The Bayeux Tapestry, with its scenes of sword-wielding knights in ferocious combat and King Harold of England’s death, pierced in the eye by an arrow, has since the 11th century served as a sobering parable of military might, vengeance, betrayal and the complexity of Anglo-French relations.

Next year, the fragile artistic and historic treasure will be gingerly transported from its museum in Bayeux, Normandy, to star in an exhibition in London’s British Museum, from September 2026 to July 2027.

Its first UK outing in almost 1,000 years will testify to the warming in relations across the English Channel that cooled with the UK’s acrimonious departure from the European Union in 2020. The loan was announced in July when French President Emmanuel Macron became the first EU head of state to pay a state visit to the UK since Brexit.

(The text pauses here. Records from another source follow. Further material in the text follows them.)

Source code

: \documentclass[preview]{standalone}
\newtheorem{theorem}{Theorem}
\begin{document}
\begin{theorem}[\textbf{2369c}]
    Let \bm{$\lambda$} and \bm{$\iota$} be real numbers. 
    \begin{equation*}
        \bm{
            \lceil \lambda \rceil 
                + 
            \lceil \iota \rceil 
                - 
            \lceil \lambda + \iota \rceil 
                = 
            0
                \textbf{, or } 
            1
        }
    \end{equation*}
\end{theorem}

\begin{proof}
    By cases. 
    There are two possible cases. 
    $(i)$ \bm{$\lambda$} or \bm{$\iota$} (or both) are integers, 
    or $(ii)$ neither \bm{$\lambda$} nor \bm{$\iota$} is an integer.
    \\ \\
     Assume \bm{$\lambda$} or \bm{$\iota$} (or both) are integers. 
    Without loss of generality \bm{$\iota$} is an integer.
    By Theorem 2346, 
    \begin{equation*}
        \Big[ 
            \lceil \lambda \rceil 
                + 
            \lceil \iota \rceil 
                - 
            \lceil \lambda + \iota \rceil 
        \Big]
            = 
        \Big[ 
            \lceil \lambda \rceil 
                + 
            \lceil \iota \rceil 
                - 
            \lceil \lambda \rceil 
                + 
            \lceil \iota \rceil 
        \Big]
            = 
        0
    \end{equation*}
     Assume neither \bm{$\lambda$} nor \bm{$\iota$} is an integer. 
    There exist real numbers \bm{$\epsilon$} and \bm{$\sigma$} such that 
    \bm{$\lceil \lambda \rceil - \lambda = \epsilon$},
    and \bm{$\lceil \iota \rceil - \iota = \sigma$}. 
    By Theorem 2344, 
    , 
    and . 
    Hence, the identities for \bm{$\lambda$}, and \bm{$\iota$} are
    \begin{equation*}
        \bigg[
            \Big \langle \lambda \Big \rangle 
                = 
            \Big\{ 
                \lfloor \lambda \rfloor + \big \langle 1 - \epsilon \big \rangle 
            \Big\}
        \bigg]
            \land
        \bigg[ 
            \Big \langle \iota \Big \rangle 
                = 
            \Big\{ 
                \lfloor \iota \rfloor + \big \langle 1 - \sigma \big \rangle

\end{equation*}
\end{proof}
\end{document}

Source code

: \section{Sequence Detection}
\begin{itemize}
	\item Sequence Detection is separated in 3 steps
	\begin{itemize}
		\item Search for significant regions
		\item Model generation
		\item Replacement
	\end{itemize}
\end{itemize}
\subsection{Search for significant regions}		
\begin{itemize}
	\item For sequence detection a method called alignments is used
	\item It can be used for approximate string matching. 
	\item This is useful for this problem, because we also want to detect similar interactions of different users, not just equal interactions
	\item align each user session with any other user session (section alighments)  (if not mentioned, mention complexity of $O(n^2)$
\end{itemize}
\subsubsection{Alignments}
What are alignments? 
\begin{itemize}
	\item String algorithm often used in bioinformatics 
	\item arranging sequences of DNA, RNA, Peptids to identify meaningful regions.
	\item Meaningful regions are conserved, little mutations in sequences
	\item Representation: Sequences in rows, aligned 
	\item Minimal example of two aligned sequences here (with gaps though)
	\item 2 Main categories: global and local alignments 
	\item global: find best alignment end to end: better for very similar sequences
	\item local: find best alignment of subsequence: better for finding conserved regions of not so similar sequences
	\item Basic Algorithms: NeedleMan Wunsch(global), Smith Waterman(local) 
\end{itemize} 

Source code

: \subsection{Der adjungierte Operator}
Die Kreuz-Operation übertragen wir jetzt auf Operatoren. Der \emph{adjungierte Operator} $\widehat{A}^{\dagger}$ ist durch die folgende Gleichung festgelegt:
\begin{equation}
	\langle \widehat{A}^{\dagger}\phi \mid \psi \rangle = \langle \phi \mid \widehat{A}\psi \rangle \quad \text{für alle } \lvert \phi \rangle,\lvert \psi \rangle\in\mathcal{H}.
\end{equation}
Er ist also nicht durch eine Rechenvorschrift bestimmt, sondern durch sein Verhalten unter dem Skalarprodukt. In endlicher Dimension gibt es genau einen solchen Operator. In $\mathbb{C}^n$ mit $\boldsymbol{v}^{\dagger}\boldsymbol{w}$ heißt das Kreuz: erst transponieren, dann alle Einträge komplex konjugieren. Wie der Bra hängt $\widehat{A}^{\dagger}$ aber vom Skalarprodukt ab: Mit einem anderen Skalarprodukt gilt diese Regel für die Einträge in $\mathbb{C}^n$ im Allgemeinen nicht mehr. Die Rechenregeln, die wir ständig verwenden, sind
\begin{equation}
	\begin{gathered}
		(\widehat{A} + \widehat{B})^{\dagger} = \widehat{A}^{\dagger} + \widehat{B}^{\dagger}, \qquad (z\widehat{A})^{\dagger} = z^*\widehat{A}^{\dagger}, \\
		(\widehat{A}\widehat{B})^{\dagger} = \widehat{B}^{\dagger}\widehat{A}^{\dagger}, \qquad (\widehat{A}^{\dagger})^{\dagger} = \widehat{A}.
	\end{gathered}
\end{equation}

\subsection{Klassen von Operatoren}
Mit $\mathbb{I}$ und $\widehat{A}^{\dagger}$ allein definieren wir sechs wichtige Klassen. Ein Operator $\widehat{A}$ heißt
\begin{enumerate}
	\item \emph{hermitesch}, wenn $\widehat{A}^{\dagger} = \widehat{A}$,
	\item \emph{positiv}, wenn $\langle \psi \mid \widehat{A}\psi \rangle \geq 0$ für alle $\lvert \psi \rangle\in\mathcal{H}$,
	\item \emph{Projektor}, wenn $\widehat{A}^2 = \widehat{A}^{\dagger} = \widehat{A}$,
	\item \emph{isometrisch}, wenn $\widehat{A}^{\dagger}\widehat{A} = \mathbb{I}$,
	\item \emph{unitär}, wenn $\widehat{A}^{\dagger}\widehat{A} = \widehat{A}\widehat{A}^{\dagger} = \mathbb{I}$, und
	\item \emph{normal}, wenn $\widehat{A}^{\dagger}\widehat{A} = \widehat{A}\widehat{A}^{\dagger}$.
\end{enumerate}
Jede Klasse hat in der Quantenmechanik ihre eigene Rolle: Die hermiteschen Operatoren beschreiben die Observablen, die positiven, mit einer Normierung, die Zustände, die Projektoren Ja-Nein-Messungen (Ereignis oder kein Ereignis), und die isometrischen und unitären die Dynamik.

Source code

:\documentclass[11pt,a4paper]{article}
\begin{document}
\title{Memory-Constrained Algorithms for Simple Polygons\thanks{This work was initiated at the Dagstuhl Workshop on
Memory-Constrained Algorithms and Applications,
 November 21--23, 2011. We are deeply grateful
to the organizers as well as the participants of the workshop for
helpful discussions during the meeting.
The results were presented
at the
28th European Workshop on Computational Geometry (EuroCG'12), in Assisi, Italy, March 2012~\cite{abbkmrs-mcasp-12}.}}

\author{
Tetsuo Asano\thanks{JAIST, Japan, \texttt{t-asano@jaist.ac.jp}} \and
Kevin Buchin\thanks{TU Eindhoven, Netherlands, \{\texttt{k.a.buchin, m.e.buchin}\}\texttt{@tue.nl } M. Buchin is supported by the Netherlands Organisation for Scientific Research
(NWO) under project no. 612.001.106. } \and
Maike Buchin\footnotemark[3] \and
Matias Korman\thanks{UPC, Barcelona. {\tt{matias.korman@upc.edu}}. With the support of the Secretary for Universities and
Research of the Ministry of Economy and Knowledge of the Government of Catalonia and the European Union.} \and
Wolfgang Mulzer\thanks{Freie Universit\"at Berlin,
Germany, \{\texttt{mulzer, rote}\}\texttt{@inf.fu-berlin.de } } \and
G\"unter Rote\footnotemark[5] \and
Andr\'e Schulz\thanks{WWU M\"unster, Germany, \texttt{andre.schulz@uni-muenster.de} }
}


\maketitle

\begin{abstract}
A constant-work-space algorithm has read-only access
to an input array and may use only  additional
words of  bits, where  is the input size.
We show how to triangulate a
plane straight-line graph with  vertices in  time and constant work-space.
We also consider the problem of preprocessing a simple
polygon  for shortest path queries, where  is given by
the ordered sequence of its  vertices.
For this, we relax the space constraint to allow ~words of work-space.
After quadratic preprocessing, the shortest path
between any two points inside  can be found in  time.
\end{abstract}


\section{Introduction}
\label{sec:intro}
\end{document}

Bayeux Museum curator Antoine Verney says the cross-Channel trip will be a homecoming of sorts for the tapestry, because historians widely believe that it was embroidered in England, using woollen threads on linen canvas, and because William’s victory at the Battle of Hastings was a major juncture in English history, seared into the UK’s collective consciousness.

“For the British, the date – the only date – that all of them know is 1066,” Verney says.